If you think setting up a world-class supply chain network is challenging, consider the task that faces NASA's logisticians.
Within the next 15 years, the agency hopes to have a permanent space station on the moon. To make that possible, it must develop a channel for delivering food, fuel, oxygen, exploration equipment, and spare parts that's at least as good as the best earthbound networks, if not better. A missed shipment of oxygen generators from Earth to the moon would have far more serious consequences than a missed shipment of machine parts from Long Beach to Albany.
At least NASA will have some help. Two Massachusetts Institute of Technology (MIT) researchers, Olivier L. de Weck, associate professor of aeronautics and astronautics and engineering systems, and David Simchi-Levi, professor of engineering systems and civil and environmental engineering, have begun work on a project to determine what an Earth-to-moon supply chain will have to look like and how it might work.
In January, de Weck and Simchi-Levi released an initial version of SpaceNet, described as a software tool for modeling interplanetary supply chains.

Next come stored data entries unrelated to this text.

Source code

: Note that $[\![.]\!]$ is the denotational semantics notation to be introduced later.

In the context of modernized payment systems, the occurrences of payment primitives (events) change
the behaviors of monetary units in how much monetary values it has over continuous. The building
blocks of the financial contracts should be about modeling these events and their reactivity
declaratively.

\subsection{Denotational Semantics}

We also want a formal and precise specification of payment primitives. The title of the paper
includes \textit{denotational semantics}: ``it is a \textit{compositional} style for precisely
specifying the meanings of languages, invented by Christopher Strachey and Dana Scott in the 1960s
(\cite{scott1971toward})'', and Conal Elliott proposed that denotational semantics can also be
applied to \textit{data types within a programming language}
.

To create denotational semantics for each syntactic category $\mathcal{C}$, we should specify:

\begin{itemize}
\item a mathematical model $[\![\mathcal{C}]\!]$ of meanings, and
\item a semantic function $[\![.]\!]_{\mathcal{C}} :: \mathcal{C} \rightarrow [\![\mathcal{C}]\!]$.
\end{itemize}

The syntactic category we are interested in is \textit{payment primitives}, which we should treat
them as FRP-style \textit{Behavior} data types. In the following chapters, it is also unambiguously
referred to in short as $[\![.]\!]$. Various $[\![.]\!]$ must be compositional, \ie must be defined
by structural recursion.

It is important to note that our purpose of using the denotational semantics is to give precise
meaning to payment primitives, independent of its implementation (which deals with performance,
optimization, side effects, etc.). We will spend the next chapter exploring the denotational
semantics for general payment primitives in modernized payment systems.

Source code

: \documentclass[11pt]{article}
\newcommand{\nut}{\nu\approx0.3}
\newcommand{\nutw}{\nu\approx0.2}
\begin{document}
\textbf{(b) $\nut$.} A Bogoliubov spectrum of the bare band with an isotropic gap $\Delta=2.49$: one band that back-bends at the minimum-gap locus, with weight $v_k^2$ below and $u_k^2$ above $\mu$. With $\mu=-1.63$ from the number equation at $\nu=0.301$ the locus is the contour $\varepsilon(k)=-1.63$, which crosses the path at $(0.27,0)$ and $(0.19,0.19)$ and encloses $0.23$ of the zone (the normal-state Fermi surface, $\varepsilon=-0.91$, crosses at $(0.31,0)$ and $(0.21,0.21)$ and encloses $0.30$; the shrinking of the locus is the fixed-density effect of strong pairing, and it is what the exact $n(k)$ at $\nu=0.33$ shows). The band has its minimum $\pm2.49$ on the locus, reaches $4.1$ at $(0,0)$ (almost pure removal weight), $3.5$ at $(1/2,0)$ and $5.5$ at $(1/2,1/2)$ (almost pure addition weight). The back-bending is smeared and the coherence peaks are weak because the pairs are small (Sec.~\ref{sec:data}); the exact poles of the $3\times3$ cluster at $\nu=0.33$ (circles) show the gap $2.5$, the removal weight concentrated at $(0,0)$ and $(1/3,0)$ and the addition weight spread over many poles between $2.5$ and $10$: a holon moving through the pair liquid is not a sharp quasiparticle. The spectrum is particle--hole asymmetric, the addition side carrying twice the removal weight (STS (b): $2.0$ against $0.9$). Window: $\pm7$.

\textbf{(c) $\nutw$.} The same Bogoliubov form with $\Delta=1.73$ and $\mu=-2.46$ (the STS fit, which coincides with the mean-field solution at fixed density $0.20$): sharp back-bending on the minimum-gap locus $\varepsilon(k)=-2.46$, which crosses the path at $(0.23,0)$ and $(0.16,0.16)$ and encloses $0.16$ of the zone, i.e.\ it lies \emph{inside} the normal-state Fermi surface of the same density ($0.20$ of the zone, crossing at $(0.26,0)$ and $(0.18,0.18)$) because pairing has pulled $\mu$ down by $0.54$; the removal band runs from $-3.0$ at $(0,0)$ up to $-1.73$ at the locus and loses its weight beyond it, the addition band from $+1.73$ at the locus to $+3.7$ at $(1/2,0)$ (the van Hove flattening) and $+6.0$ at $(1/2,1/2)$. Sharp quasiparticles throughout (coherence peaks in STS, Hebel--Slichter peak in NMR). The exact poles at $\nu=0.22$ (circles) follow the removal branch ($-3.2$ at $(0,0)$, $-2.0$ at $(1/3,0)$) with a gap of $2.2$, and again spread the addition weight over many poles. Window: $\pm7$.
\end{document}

The plan they developed is based on a network of distribution centers, or "nodes," that would include satellites in stable orbit around Earth, the moon, or Mars, as well as free-floating platforms that would remain in fixed locations where the gravitational forces between two planets cancel one another out. The DC nodes would serve as both inventoryholding sites and as transfer points between Earth and the lunar station.

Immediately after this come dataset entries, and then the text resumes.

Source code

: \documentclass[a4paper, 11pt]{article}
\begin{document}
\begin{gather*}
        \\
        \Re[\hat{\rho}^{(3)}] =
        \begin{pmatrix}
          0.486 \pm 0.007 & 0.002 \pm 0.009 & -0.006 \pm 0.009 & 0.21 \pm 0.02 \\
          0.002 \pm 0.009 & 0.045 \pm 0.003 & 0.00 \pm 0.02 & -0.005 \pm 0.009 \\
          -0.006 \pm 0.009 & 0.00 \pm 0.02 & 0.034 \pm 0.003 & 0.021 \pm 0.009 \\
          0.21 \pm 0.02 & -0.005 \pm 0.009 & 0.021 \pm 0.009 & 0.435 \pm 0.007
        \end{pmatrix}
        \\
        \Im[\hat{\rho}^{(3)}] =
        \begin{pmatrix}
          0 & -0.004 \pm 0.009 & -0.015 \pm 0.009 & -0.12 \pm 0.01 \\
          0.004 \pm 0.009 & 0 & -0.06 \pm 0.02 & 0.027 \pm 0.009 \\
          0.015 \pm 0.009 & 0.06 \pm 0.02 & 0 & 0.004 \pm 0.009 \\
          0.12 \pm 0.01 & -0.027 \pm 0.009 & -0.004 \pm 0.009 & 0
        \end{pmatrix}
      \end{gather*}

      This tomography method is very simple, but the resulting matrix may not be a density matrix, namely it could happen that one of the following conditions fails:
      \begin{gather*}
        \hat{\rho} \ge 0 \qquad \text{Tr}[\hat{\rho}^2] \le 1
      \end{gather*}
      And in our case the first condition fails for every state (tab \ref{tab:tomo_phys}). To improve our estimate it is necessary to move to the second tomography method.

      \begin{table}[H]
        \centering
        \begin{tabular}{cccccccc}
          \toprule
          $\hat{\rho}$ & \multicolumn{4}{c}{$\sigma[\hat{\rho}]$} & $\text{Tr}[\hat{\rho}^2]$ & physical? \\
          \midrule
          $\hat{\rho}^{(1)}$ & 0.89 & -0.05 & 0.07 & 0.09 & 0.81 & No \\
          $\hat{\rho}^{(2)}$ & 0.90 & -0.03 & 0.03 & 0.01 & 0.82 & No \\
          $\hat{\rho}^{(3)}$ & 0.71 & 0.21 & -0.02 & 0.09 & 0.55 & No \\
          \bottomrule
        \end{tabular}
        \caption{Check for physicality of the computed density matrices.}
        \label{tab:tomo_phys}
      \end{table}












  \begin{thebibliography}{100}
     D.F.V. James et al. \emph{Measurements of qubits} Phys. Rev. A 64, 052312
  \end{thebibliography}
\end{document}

Though the interplanetary supply chain will operate on essentially the same principles as its terrestrial counterparts, the MIT researchers acknowledge that NASA logisticians will face a few added challenges. For one thing, transit times (at least in the case of Mars) could stretch to nearly a year. For another, capacity would be limited by the number of space launches. It's safe to say, none of this will make the traditional cost vs. service tradeoffs any easier.
Are we looking at the first example of "universe class" logistics?